Allegro Trains integrated Optuna’s functionality into their hyper parameter optimization module. Therefore, if you already use Allegro Trains you can easily enjoy Optuna’s great functionality, while Allegro Trains’ MLOps will take care of the optimization parallelism on your machines. In addition, Allegro Trains’ experiment management will make sure your researchers will have full visibility into the optimization process, which will enable them to continue improving their model and code base.
To demonstrate the ease of use of these two packages in combination, we will continue the simple image processing example we used in our prior blog. The full code can be found here.
Hyperparameter Optimization with Allegro Trains and Optuna
For simplification, we will not explain in this blog how to install a Trains-server. Therefore, the experiment will be logged on the Allegro Trains demo server. If you are using a self-hosted Trains-server, you will start by executing the Pytorch image classification script from the previous blog. Otherwise, you can just use the already executed experiment in the demo server, which can be found here. Once executed, you can watch its progress in the Allegro Trains’ webapp. Allegro Trains not only logs all your accuracy and loss reports, but also adds status reports on the machine and its GPU.
Snapshot of the scalars report in the Allegro Trains webapp
Now that we verified there are no bugs and the experiment was logged successfully as well as converged as expected, it is time to initiate the hyperparameter optimization process. It is worth noting that we separate the training script from the optimization script, as the optimization script is general and can be used on numerous training scripts, no matter what is the model (SSD, Faster RCNN, etc) or even the task type (object detection, semantic segmentation, etc).
We will start by importing Allegro Trains’ automation modules:
The HyperParameterOptimizer class contains Allegro Trains’ hyperparameter optimization modules. Its modular design enables using different optimizers, such as Optuna, hpbandster’s BOHB and more. Optuna is the default optimizer in Allegro Trains, so no need to import it. Nevertheless, in order to demonstrate the HyperParameterOptimizer syntax, we included it in this example.
Next we will add Allegro Trains’ two lines of integration:
Now we will define the optimization configuration and resources budget. The main parameter to define are:
base_task_id This is the experiment we want to optimize. We can choose any experiment in Allegro Trains’ webapp and copy the experiment ID. If you are using the demo app, you just click the ID symbol here.
hyper_parameters These are the hyperparameters we want to optimize. Each experiment has its hyperparameters reflected in the experiment manager web app. If you use the well known argparse package, Trains will automatically pick them up.

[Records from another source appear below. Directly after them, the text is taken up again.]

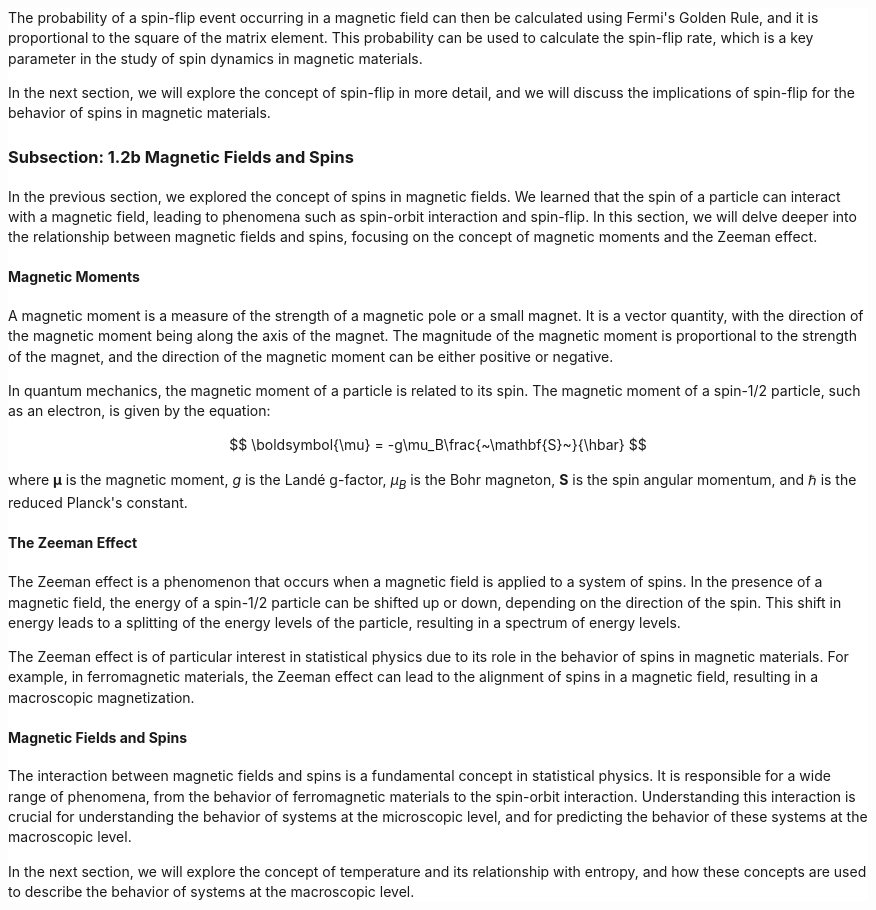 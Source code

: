 The probability of a spin-flip event occurring in a magnetic field can then be calculated using Fermi's Golden Rule, and it is proportional to the square of the matrix element. This probability can be used to calculate the spin-flip rate, which is a key parameter in the study of spin dynamics in magnetic materials.

In the next section, we will explore the concept of spin-flip in more detail, and we will discuss the implications of spin-flip for the behavior of spins in magnetic materials.




### Subsection: 1.2b Magnetic Fields and Spins

In the previous section, we explored the concept of spins in magnetic fields. We learned that the spin of a particle can interact with a magnetic field, leading to phenomena such as spin-orbit interaction and spin-flip. In this section, we will delve deeper into the relationship between magnetic fields and spins, focusing on the concept of magnetic moments and the Zeeman effect.

#### Magnetic Moments

A magnetic moment is a measure of the strength of a magnetic pole or a small magnet. It is a vector quantity, with the direction of the magnetic moment being along the axis of the magnet. The magnitude of the magnetic moment is proportional to the strength of the magnet, and the direction of the magnetic moment can be either positive or negative.

In quantum mechanics, the magnetic moment of a particle is related to its spin. The magnetic moment of a spin-1/2 particle, such as an electron, is given by the equation:

$$
\boldsymbol{\mu} = -g\mu_B\frac{~\mathbf{S}~}{\hbar}
$$

where $\boldsymbol{\mu}$ is the magnetic moment, $g$ is the Landé g-factor, $\mu_B$ is the Bohr magneton, $\mathbf{S}$ is the spin angular momentum, and $\hbar$ is the reduced Planck's constant.

#### The Zeeman Effect

The Zeeman effect is a phenomenon that occurs when a magnetic field is applied to a system of spins. In the presence of a magnetic field, the energy of a spin-1/2 particle can be shifted up or down, depending on the direction of the spin. This shift in energy leads to a splitting of the energy levels of the particle, resulting in a spectrum of energy levels.

The Zeeman effect is of particular interest in statistical physics due to its role in the behavior of spins in magnetic materials. For example, in ferromagnetic materials, the Zeeman effect can lead to the alignment of spins in a magnetic field, resulting in a macroscopic magnetization.

#### Magnetic Fields and Spins

The interaction between magnetic fields and spins is a fundamental concept in statistical physics. It is responsible for a wide range of phenomena, from the behavior of ferromagnetic materials to the spin-orbit interaction. Understanding this interaction is crucial for understanding the behavior of systems at the microscopic level, and for predicting the behavior of these systems at the macroscopic level.

In the next section, we will explore the concept of temperature and its relationship with entropy, and how these concepts are used to describe the behavior of systems at the macroscopic level.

Or you can just define them manually, as explained in our previous blog). Here you just define which of them to optimize and what are the values’ types and ranges. If you are using the demo app, you can find the list of hyperparameters of our experiment here.
objective_metric_title This is the objective metric we want to optimize — It is simply the title of the scalars plot in the webapp, where the metric is logged. If you are using the demo app, you can find it here.
objective_metric_series This is the objective metric we want to optimize — It is simply the series name of the scalar. If you are using the demo app, you can find it here.
objective_metric_sign This defines whether to maximize or minimize the objective metric.
max_number_of_concurrent_tasks This defines the maximum number of concurrent experiments to spawn, which limits the number of workers the optimization process can occupy in parallel.
optimizer_class This is the optimization class to use. By default it is set to be OptimizerOptuna. It can be changed to any of the following: GridSearch, RandomSearch or OptimizerBOHB. Make sure to import the class from trains.automation.
execution_queue This is the name of the queue to use for the optimization process.
total_max_jobs The maximum number of experiments for the entire optimization process.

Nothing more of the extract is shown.